Em outro contexto, já
“embarquei” nesse “chute”, a título de informação, sem ter sequer desconfiado
do absurdo. Imaginem o cenário da pandemia em alguma grande cidade européia de
então. Imaginem pessoas morrendo por todas as partes, tantas que nem havia
tempo hábil de sepultar ninguém, até por falta de quem o fizesse. Será que
haveria alguém tão meticuloso e frio que se dispusesse a contabilizar as
vítimas? Duvido!! Quem não fugisse da cidade, tentando se livrar da mortal
peste, provavelmente lotaria as igrejas, rogando pela piedade divina. Outro
ponto interessante a considerar – e este não envolve nenhuma polêmica – é o que
se refere à nomenclatura da doença. Por exemplo, por que ela é conhecida como
“peste bubônica”? Pois saiba, paciente leitor, que é por causa dos “bubões”. E
o que vem a ser isso?
Bubões são aquelas
manchas negras, aquelas espécies de inchaços que aparecem nas axilas, virilhas
e pescoço dos infectados. Ou seja, que surgem nas áreas mais sensíveis do
organismo. Pelo mesmo motivo, a doença é conhecida como peste negra. Por causa
da cor dos bubões. Ao contrário do que muita gente pensa (provavelmente a
maioria), a peste bubônica não é uma doença do passado medieval. Existem
países, mas não na Europa, em que ela surge frequentemente. A Organização
Mundial de Saúde informa, por exemplo, que ocorrem, em média, de 1.000 a 3.000
casos anuais.

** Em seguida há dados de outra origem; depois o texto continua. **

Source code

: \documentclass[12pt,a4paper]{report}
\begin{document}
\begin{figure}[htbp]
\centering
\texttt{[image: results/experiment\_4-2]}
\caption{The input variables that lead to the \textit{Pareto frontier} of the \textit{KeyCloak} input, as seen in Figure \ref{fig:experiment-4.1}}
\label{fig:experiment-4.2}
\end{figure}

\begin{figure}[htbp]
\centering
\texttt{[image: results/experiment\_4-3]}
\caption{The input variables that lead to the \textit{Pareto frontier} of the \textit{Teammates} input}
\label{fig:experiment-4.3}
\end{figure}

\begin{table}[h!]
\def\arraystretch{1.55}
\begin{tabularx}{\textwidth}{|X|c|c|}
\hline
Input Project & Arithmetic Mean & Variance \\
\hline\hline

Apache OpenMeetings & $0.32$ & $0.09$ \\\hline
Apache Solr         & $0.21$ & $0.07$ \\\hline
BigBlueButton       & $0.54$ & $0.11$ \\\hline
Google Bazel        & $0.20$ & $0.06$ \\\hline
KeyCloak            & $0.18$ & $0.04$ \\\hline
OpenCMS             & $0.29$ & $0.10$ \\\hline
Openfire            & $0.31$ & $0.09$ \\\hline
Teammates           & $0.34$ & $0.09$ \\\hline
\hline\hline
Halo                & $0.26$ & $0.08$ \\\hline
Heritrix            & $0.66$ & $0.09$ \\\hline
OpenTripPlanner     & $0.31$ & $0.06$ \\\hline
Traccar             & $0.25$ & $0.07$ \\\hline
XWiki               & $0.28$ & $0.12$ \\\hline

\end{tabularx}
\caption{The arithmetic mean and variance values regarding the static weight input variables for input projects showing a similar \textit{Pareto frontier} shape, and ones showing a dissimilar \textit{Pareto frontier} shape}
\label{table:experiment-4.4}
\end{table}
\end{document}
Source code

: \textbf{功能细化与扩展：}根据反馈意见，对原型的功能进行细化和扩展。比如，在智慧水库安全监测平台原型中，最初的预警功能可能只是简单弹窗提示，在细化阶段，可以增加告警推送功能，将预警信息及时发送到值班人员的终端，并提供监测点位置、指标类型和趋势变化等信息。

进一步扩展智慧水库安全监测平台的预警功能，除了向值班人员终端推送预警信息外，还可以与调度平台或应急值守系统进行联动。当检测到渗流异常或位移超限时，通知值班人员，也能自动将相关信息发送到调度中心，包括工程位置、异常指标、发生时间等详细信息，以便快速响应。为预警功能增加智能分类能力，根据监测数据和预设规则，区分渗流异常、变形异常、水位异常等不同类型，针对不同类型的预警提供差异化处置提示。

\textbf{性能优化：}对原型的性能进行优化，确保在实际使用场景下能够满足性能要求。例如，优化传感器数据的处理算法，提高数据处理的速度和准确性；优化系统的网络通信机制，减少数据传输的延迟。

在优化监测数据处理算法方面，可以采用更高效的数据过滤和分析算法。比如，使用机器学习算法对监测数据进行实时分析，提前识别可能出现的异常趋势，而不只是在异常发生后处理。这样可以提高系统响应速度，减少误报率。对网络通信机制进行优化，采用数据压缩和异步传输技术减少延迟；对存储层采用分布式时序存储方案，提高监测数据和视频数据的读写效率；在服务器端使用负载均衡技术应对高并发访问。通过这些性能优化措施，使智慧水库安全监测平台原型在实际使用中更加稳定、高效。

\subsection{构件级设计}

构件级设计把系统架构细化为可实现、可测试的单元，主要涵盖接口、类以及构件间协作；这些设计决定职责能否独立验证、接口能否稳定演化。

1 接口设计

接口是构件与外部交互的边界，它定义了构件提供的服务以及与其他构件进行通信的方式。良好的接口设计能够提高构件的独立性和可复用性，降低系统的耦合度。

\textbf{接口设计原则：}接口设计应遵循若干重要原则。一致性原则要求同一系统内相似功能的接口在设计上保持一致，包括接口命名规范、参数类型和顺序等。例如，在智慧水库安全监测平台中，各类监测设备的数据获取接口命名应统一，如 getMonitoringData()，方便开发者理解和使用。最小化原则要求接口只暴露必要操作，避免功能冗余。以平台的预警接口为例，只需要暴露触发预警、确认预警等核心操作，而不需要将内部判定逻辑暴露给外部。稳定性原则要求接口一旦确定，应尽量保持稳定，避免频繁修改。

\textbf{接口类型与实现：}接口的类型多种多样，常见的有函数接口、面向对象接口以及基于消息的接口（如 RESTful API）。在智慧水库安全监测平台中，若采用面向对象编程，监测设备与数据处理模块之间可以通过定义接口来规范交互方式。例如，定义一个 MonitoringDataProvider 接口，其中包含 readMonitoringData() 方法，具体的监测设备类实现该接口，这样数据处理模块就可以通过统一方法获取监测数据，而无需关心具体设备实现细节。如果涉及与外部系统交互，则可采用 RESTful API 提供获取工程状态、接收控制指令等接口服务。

A grande diferença é que, atualmente, a doença, mesmo continuando
a ser grave (letal, se não devidamente tratada), é controlável. E isso se deve
não apenas ao fato de se conhecer o mecanismo de sua disseminação,
possibilitando sua prevenção, mas porque existem medidas eficazes para
controlá-la. Além disso, a peste bubônica é curável, mediante a administração
de antibióticos, como a gentamicina e a estreptomicina, entre outros. É essa,
pois, a epidemia tratada (posto que metaforicamente) por Albert Camus, em seu
genial romance, que no livro grassa na cidade argelina de Oran.